GNU/Linux has multiple backend implementations. Windows also exposes the named gdi backend, which is currently the same as default. The GNU/Linux backends are described in their own section below.
GNU/Linux#
Display#
On GNU/Linux, the default display is taken from the DISPLAY environment variable. You can instead specify which display to use (useful for distant screenshots via SSH) using the display keyword:
import mss
with mss.MSS(display=":0.0") as sct:
for filename in sct.save():
print(filename)
Backends#
The GNU/Linux implementation has multiple backends (see Backends), or ways it can take screenshots. The mss.MSS constructor will normally autodetect which one is appropriate, but you can override this if you want.
There are three available backends.
xshmgetimage(default)The fastest backend, based on
xcb_shm_get_image(). It is roughly three times faster thanxgetimageand is used automatically. When the MIT-SHM extension is unavailable (for example on remote SSH displays), it transparently falls back toxgetimageso you can always request it safely.xgetimageA highly-compatible, but slower, backend based on
xcb_get_image(). Use this explicitly only when you know thatxshmgetimagecannot operate in your environment.xlibThe legacy backend powered by
XGetImage(). It is kept solely for systems where XCB libraries are unavailable and no new features are being added to it.
Command Line#
You can use mss via the CLI:
mss --help
Or via direct call from Python:
$ python -m mss --help
usage: mss [-h] [-c COORDINATES] [-l {0,1,2,3,4,5,6,7,8,9}] [-m MONITOR]

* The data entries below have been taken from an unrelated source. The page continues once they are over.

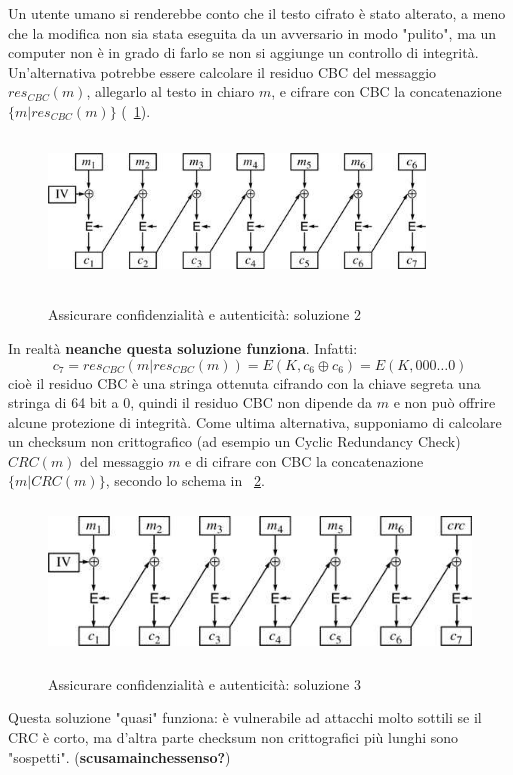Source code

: \newline \newline
Un utente umano si renderebbe conto che il testo cifrato è stato alterato, a meno che la modifica non sia stata eseguita da un avversario in modo "pulito", ma un computer non è in grado di farlo se non si aggiunge un controllo di integrità.
\newline \newline
Un'alternativa potrebbe essere calcolare il residuo CBC del messaggio $res_{CBC}(m)$, allegarlo al testo in chiaro $m$, e cifrare con CBC la concatenazione $\{ m|res_{CBC}(m) \}$ (\figurename ~\ref{fig:residuo_CBC_2}).
\begin{figure}[htbp]
	\centering%
	\subfigure%
	{\includegraphics[height=4cm, width=10cm, keepaspectratio]{Immagini/modalita_operative/residuo_CBC_2.png}}
	\caption{Assicurare confidenzialità e autenticità: soluzione 2 \label{fig:residuo_CBC_2}} 	
\end{figure}
In realtà \textbf{neanche questa soluzione funziona}. Infatti: 
\begin{equation}
c_{7} = res_{CBC}(m|res_{CBC}(m)) = E(K, c_{6} \oplus c_{6}) = E(K, 000 … 0)
\end{equation}
cioè il residuo CBC è una stringa ottenuta cifrando con la chiave segreta una stringa di 64 bit a 0, quindi il residuo CBC non dipende da $m$ e non può offrire alcune protezione di integrità.
\newline \newline
Come ultima alternativa, supponiamo di calcolare un checksum non crittografico (ad esempio un Cyclic Redundancy Check) $CRC(m)$ del messaggio $m$ e di cifrare con CBC la concatenazione $\{ m| CRC(m) \}$, secondo lo schema in \figurename~\ref{fig:residuo_CBC_3}.
\begin{figure}[htbp]
	\centering%
	\subfigure%
	{\includegraphics[height=4cm, width=12cm, keepaspectratio]{Immagini/modalita_operative/residuo_CBC_3.png}}
	\caption{Assicurare confidenzialità e autenticità: soluzione 3 \label{fig:residuo_CBC_3}} 	
\end{figure}
Questa soluzione "quasi" funziona: è vulnerabile ad attacchi molto sottili se il CRC è corto, ma d'altra parte checksum non crittografici più lunghi sono "sospetti". (\textbf{scusamainchessenso?}) 
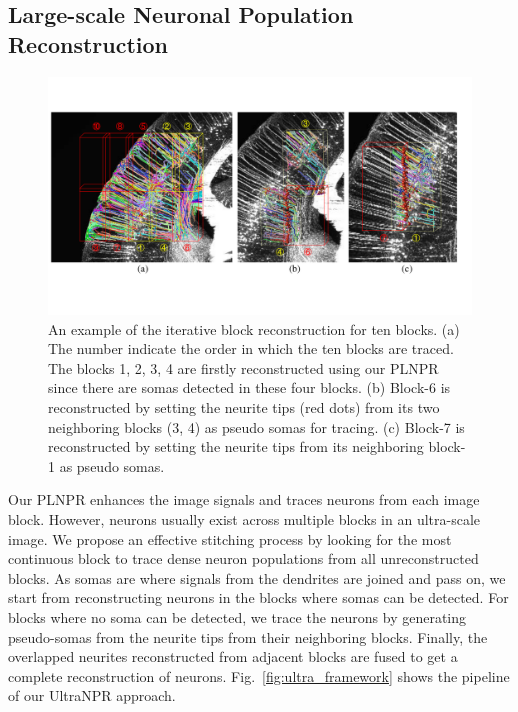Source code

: \subsection{Large-scale Neuronal Population Reconstruction}
\label{sec:UltraNPR}

\begin{figure}[t]
	\centering
	\includegraphics[width=1\columnwidth]{./Illustrations/ultranpr_block_search.pdf}
	\caption{An example of the iterative block reconstruction for ten blocks. (a) The number indicate the order in which the ten blocks are traced. The blocks 1, 2, 3, 4 are firstly reconstructed using our PLNPR since there are somas detected in these four blocks. (b) Block-6 is reconstructed by setting the neurite tips (red dots) from its two neighboring blocks (3, 4) as pseudo somas for tracing. (c) Block-7 is reconstructed by setting the neurite tips from its neighboring block-1 as pseudo somas.}
	\label{fig:blocksearch}
\end{figure}


Our PLNPR enhances the image signals and traces neurons from each image block.
However, neurons usually exist across multiple blocks in an ultra-scale image. 
% 
We propose an effective stitching process by looking for the most continuous block to trace dense neuron populations from all unreconstructed blocks. 
%
As somas are where signals from the dendrites are joined and pass on, we start from reconstructing neurons in the blocks where somas can be detected.
For blocks where no soma can be detected, we trace the neurons by generating pseudo-somas from the neurite tips from their neighboring blocks. 
%
Finally, the overlapped neurites reconstructed from adjacent blocks are fused to get a complete reconstruction of neurons. 
Fig.~\ref{fig:ultra_framework} shows the pipeline of our UltraNPR approach.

[-o OUTPUT] [--with-cursor] [-q] [-b BACKEND] [-v]
options:
-h, --help show this help message and exit
-c COORDINATES, --coordinates COORDINATES
the part of the screen to capture: top, left, width, height
-l {0,1,2,3,4,5,6,7,8,9}, --level {0,1,2,3,4,5,6,7,8,9}
the PNG compression level
-m MONITOR, --monitor MONITOR
the monitor to screenshot
-o OUTPUT, --output OUTPUT
the output file name
-b, --backend BACKEND
platform-specific backend to use
(Linux: default/xlib/xgetimage/xshmgetimage; macOS: default; Windows: default/gdi)
--with-cursor include the cursor
-q, --quiet do not print created files
-v, --version show program's version number and exit
Added in version 3.1.1.
Added in version 8.0.0: --with-cursor to include the cursor in screenshots.
Added in version 10.2.0: --backend to force selecting the backend to use.